Although Cramerotti favours discussion of artworks over the analysis of exhibition-making, he is careful to specify the optimum conditions of reception for aesthetic journalism. He states; “Two aspects are equally important: for the author not be forced to adapt to the speed of the news industry, and for the spectator not to be required to accept or refuse it on the spot. Come and go in front of a representation at one’s leisure”.12 In practice, however, the actual conditions of reception for an exhibition such as Manifesta 8 – particularly during the professional preview – bear little relation to this ideal. As with previous editions, hundreds of artists, curators, critics and students attended the preview, which took place over four days.13 While the accreditation process was hampered by technical glitches, the actual experience was marked by a sense of inclusivity – no obvious VIP areas or parties with restricted access – and generosity, with free bus transport from one venue to the next. Yet the organisation of the exhibition at fourteen venues, spread across two cities (an hour apart) necessitated a very tightly-scheduled programme, so that hundreds of visitors arrived at each venue together. It was difficult to view many video installations in their entirety let alone “come and go in front of a representation at one’s leisure”.14

The advance information for Manifesta 8 signalled a strong thematic emphasis on curatorial discursivity. This was apparent both in the selection of three curatorial collectives (the other two are Alexandria Contemporary Arts Forum and tranzit.org) and the inclusion of various projects requiring audience interaction. During the preview, members of all three collectives organised events, talks and tours, so that those attending were sometimes constituted as participants, rather than observers. As several commentators have noted, critics routinely occupy a role similar to that of the embedded journalist15, not least because in practical terms art reviewers often depend, for access, information and even resources, on the very organisations and institutions that they are expected to critique. Perhaps more importantly, however, reviewers are also reliant on the networking opportunities offered by events such as the Manifesta professional preview, as a means to develop and maintain linkages in an era of increased competition. But this does not mean that a reviewer who follows the prescribed route, touring from venue to venue on the official bus, is prohibited from producing a critical response to an exhibition. Quite the opposite might in fact be true, because artists, curators and critics are capable of establishing and asserting self-consciously critical positions through an ongoing process of discursive production, which often involves the assertion of critical judgements (publicly or more informally) regarding events such as biennial exhibitions.

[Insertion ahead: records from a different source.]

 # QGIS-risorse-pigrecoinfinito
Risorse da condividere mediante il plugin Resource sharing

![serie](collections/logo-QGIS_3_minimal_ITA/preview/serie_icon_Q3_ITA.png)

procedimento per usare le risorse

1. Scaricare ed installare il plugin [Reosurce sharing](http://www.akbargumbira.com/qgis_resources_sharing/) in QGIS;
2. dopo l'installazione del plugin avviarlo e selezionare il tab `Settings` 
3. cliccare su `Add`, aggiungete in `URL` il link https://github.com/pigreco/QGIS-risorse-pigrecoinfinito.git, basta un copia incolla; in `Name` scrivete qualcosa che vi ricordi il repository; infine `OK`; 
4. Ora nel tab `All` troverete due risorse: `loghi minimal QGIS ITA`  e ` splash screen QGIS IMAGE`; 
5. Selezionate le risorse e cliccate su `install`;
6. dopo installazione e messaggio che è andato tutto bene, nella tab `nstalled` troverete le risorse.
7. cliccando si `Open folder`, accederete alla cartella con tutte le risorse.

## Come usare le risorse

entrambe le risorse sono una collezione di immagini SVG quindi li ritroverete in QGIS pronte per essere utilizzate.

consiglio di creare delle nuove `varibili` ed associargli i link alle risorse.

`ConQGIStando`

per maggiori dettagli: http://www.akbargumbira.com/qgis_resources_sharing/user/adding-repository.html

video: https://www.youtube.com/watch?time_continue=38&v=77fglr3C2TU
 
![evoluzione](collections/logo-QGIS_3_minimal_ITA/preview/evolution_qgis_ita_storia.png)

Teresa Gleadowe’s review of Manifesta 8, one of two accounts published in Art Monthly, is particularly interesting in this regard because of its shift of critical focus towards the economic and political accountability of the Manifesta Foundation. Gleadowe emphasises that “Manifesta occupies a very particular place in the landscape of biennales brought into being in the past two decades [...] Launched in the early 1990s as a roving art event to be hosted in different cities around Europe, it evolved as a response to the political and economic changes brought about by the end of the Soviet Union and the consequent moves to European integration.” Noting that “Manifesta has a more than usually explicit agenda”, she goes on to point out that “its press material fosters the expectation that the financial contribution it seeks from its hosts – said to be 3.3m – will be amply recompensed in income from cultural tourism and in international positioning”.16 Gleadowe also states that the Foundation “has an interest in curatorial innovation” and although she does not elaborate on this point, the context of her discussion suggests an economic imperative for the thematic focus on curatorial collectivity. This could be one way of ensuring the attendance of visiting professionals, whose presence is presumably essential to “international positioning”. She concludes, however, that the Foundation largely failed to offer the appropriate curatorial and editorial support for Manifesta 8, leading to significant problems with exhibition texts, venues and installation.

CPS at Manifesta 8

Turning to the CPS catalogue contributions, Tirdad Zolghadr’s essay, ‘The Man Who Stares at Media: Remote Viewing of the Chamber of Public Secrets’, also offers a critique of the Manifesta project. Unlike Gleadowe, who pointedly cites facts and figures, Zolghadr adopts a self-consciously speculative position, describing himself as a “remote viewer” with limited knowledge of Murcia and also of CPS (whose activities he has encountered mainly through their website and publications). As though anticipating the extinction of Manifesta, he describes it as “belumbering the continent like a mammoth on the icy tundra. Now loudly laying claim to neighboring land masses in complete, sweet oblivion to the colonial connotations its appetites imply”.17 This critique is then developed through reference to journalism, as Zolghadr notes the longstanding complicity of journalists with colonial enterprise, citing Nietzsche on the arrogance of nineteenth century journalism: 

“the newspaper steps into the place of culture, and he who, even as a scholar, wishes to voice any claim for education, must avail himself of this viscous stratum of communication which cements the seams between all forms of life [...] In the newspaper the peculiar educational aims of the present culminate, just as the journalist, the servant of the moment, has stepped into the place of the genius.”18

Zolghadr welcomes the interrogation of journalism that is potentially offered by CPS, in terms of its relation to the Manifesta project, but the task he seems to envisage is distinct from that undertaken by Cramerotti in Aesthetic Journalism. Zolghadr not only challenges the European tradition in which journalism is posited as “the conscience of civil society”, but also identifies Manifesta as an extension of this model. By contrast, Cramerotti seems – at least in part – to lament a decline in contemporary journalistic standards resources, while implicitly valorising an earlier era.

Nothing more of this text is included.